It’s a fairly common way to pay for a used car, and has been for a while: You go to the dealership, find the car you want, and then arrange for financing with the dealership. It’s so common, in fact, that many people don’t even realize that there are other ways to pay for their used car. And now the city of New York is looking to ensure not only that consumers know about different financing methods … they want to do away with some of the less ethical practices that surround the dealer financing process altogether.
Direct And Indirect
To explain why New York City is so concerned about used cars and consumer issues, we first need to look at how dealer financing works. It’s very rare for a dealer to actually be lending you the money; more often than not, dealer financing is “indirect,” where the dealer serves as a middleman between you and the bank.
This can open up some issues that can cost you a surprising amount of money. For example, with an indirect loan, the middleman can add a point or two of interest to your loan, called “dealer reserve.” Technically, you’re paying the dealer for arranging the loan and you give them the money in the form of a lump sum.
And it’s not only perfectly legal for them to drive up the cost of your used car … they’re not even required to tell you about it. Similarly, there’s absolutely no reason the lender can’t offer the dealer incentives to bring them customers, and once money is in the mix, well, we all know the stereotype of the shady used car salesman and what he’s willing to do for a buck. Reports of sales personnel pushing car loans on people who can’t afford them is really just the start of the issues.
Direct financing, on the other hand, is much more regulated and much more transparent. And there’s no reason you can’t secure your auto financing before you ever set foot on a dealership’s lot, which is why New York City is launching a program to encourage direct financing.

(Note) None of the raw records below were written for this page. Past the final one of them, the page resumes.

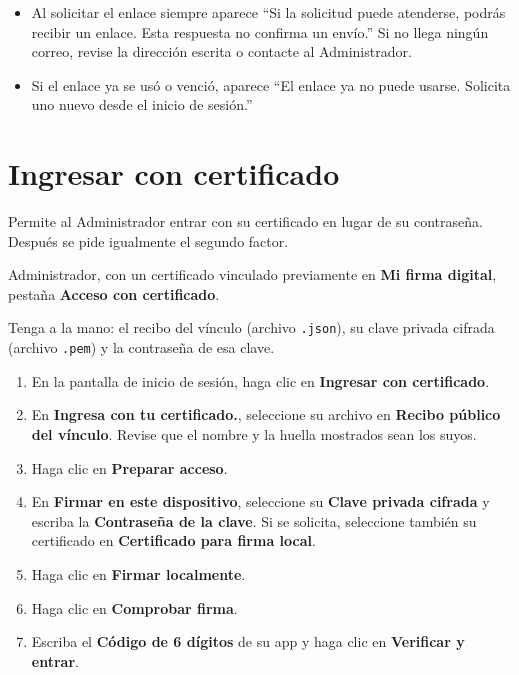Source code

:\begin{itemize}
  \item Al solicitar el enlace siempre aparece \enquote{Si la solicitud puede
        atenderse, podrás recibir un enlace. Esta respuesta no confirma un
        envío.} Si no llega ningún correo, revise la dirección escrita o
        contacte al Administrador.
  \item Si el enlace ya se usó o venció, aparece \enquote{El enlace ya no
        puede usarse. Solicita uno nuevo desde el inicio de sesión.}
\end{itemize}

\section{Ingresar con certificado}\label{sec:ingresar-certificado}

\paraque Permite al Administrador entrar con su certificado en lugar de su
contraseña. Después se pide igualmente el segundo factor.

\disponible Administrador, con un certificado vinculado previamente en
\textbf{Mi firma digital}, pestaña \textbf{Acceso con certificado}.

Tenga a la mano: el recibo del vínculo (archivo \texttt{.json}), su clave
privada cifrada (archivo \texttt{.pem}) y la contraseña de esa clave.

\pasos
\begin{enumerate}
  \item En la pantalla de inicio de sesión, haga clic en
        \textbf{Ingresar con certificado}.
  \item En \textbf{Ingresa con tu certificado.}, seleccione su archivo en
        \textbf{Recibo público del vínculo}. Revise que el nombre y la huella
        mostrados sean los suyos.
  \item Haga clic en \textbf{Preparar acceso}.
  \item En \textbf{Firmar en este dispositivo}, seleccione su
        \textbf{Clave privada cifrada} y escriba la
        \textbf{Contraseña de la clave}. Si se solicita, seleccione también
        su certificado en \textbf{Certificado para firma local}.
  \item Haga clic en \textbf{Firmar localmente}.
  \item Haga clic en \textbf{Comprobar firma}.
  \item Escriba el \textbf{Código de 6 dígitos} de su app y haga clic en
        \textbf{Verificar y entrar}.
\end{enumerate}

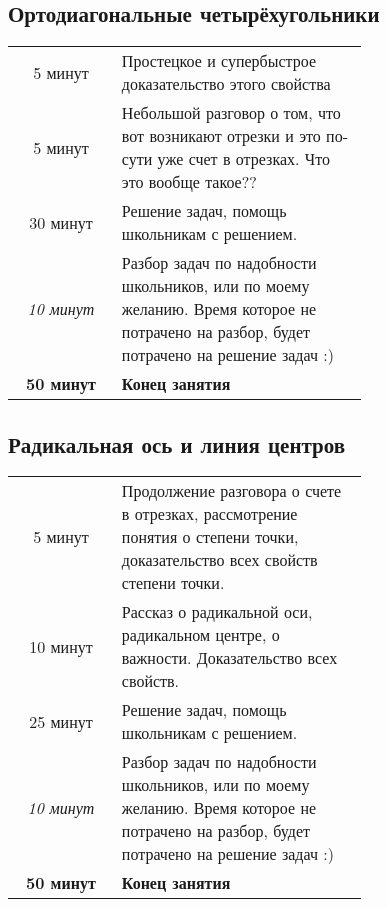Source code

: \subsection{Ортодиагональные четырёхугольники}
\begin{center}
    \begin{tabular}{c | p{0.7\linewidth}}                
        5 минут & Простецкое и супербыстрое доказательство этого свойства \\ [3mm]
        
        5 минут & Небольшой разговор о том, что вот возникают отрезки и это по-сути уже счет в отрезках. Что это вообще такое?? \\ [3mm]
        
        30 минут & Решение задач, помощь школьникам с решением.\\ [3mm]
        
        \textit{10 минут} & Разбор задач по надобности школьников, или по моему желанию. Время которое не потрачено на разбор, будет потрачено на решение задач :)\\ [3mm]
        
        \hline 
        \textbf{50 минут} & \textbf{Конец занятия}
    \end{tabular}
\end{center}
\subsection{Радикальная ось и линия центров}
\begin{center}
    \begin{tabular}{c | p{0.7\linewidth}}                
        5 минут & Продолжение разговора о счете в отрезках, рассмотрение понятия о степени точки, доказательство всех свойств степени точки. \\ [3mm]

        10 минут & Рассказ о радикальной оси, радикальном центре, о важности. Доказательство всех свойств. \\ [3mm]
        
        25 минут & Решение задач, помощь школьникам с решением.\\ [3mm]
        
        \textit{10 минут} & Разбор задач по надобности школьников, или по моему желанию. Время которое не потрачено на разбор, будет потрачено на решение задач :)\\ [3mm]
        
        \hline
        \textbf{50 минут} & \textbf{Конец занятия}
    \end{tabular}
\end{center}

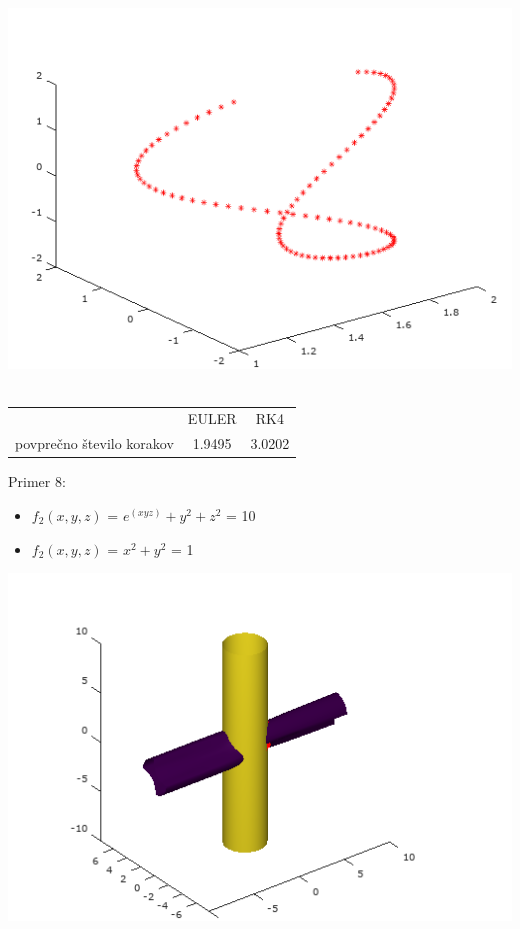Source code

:\documentclass[]{article}
\begin{document}
	\includegraphics[scale=0.3]{primer7_4} \\ \\
	\begin{center}
	\begin{tabular}{ |c|c|c| } 
 		\hline
 			 & EULER & RK4 \\ 
			povprečno število korakov & 1.9495 & 3.0202 \\ 
 		\hline
 	\end{tabular}
	\end{center}
	Primer 8:
	\begin{itemize}  
		\item $f_{2}(x,y,z)$ = $e^{(xyz)}+y^{2}+z^{2}$ = 10
		\item $f_{2}(x,y,z)$ =  $x^2 + y^2$ = 1
	\end{itemize}
	\includegraphics[scale=0.3]{primer8_1}
\end{document}
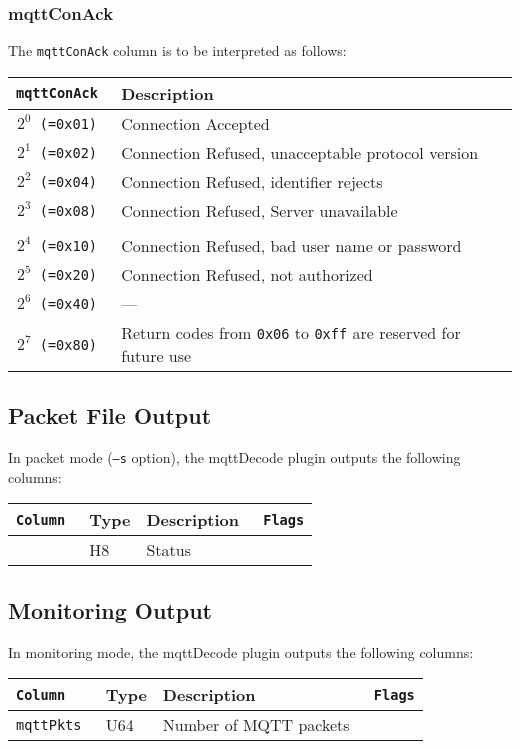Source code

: \documentclass[documentation]{subfiles}
\begin{document}
\subsubsection{mqttConAck}\label{mqttConAck}
The {\tt mqttConAck} column is to be interpreted as follows:\\
\begin{longtable}{>{\tt}rl}
    \toprule
    {\bf mqttConAck} & {\bf Description}\\
    \midrule\endhead%
    $2^{0}$ (=0x01)  & Connection Accepted\\
    $2^{1}$ (=0x02)  & Connection Refused, unacceptable protocol version\\
    $2^{2}$ (=0x04)  & Connection Refused, identifier rejects\\
    $2^{3}$ (=0x08)  & Connection Refused, Server unavailable\\
    \\
    $2^{4}$ (=0x10)  & Connection Refused, bad user name or password\\
    $2^{5}$ (=0x20)  & Connection Refused, not authorized\\
    $2^{6}$ (=0x40)  & ---\\
    $2^{7}$ (=0x80)  & Return codes from {\tt 0x06} to {\tt 0xff} are reserved for future use\\
    \bottomrule
\end{longtable}

\subsection{Packet File Output}
In packet mode ({\tt --s} option), the mqttDecode plugin outputs the following columns:
\begin{longtable}{>{\tt}lll>{\tt\small}l}
    \toprule
    {\bf Column}       & {\bf Type} & {\bf Description} & {\bf Flags}\\
    \midrule\endhead%
    \nameref{mqttStat} & H8         & Status            & \\
    \bottomrule
\end{longtable}

\subsection{Monitoring Output}
In monitoring mode, the mqttDecode plugin outputs the following columns:
\begin{longtable}{>{\tt}lll>{\tt\small}l}
    \toprule
    {\bf Column} & {\bf Type} & {\bf Description}      & {\bf Flags}\\
    \midrule\endhead%
    mqttPkts     & U64        & Number of MQTT packets & \\
    \bottomrule
\end{longtable}
\end{document}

New York’s program is voluntary, but they’re calling on lenders to remove any sort of incentive on indirect financing. For example, lenders participating in the program wouldn’t offer any sort of compensation for referring customers, and would also agree to certain “affordability features,” such as limits on debt-to-income and payment-to-income ratios.
Needless to say, the city’s auto dealers are less than enthused about the idea, seeing that they’d be the ones getting their wallets dinged. They insist that they can secure their customers the best rates and that city intervention is unnecessary.
And, for now, the program is voluntary; New York is asking lenders to participate, but not yet requiring them to do so. Still, it demonstrates that concern over dealer behavior is increasing, and even if it’s voluntary, finding your financing before you go to the dealer is just financially savvy. After all, it’s one thing if the sales team controls how you pay for your car … and quite another if all they have to do is give you what you’re looking for to get your business.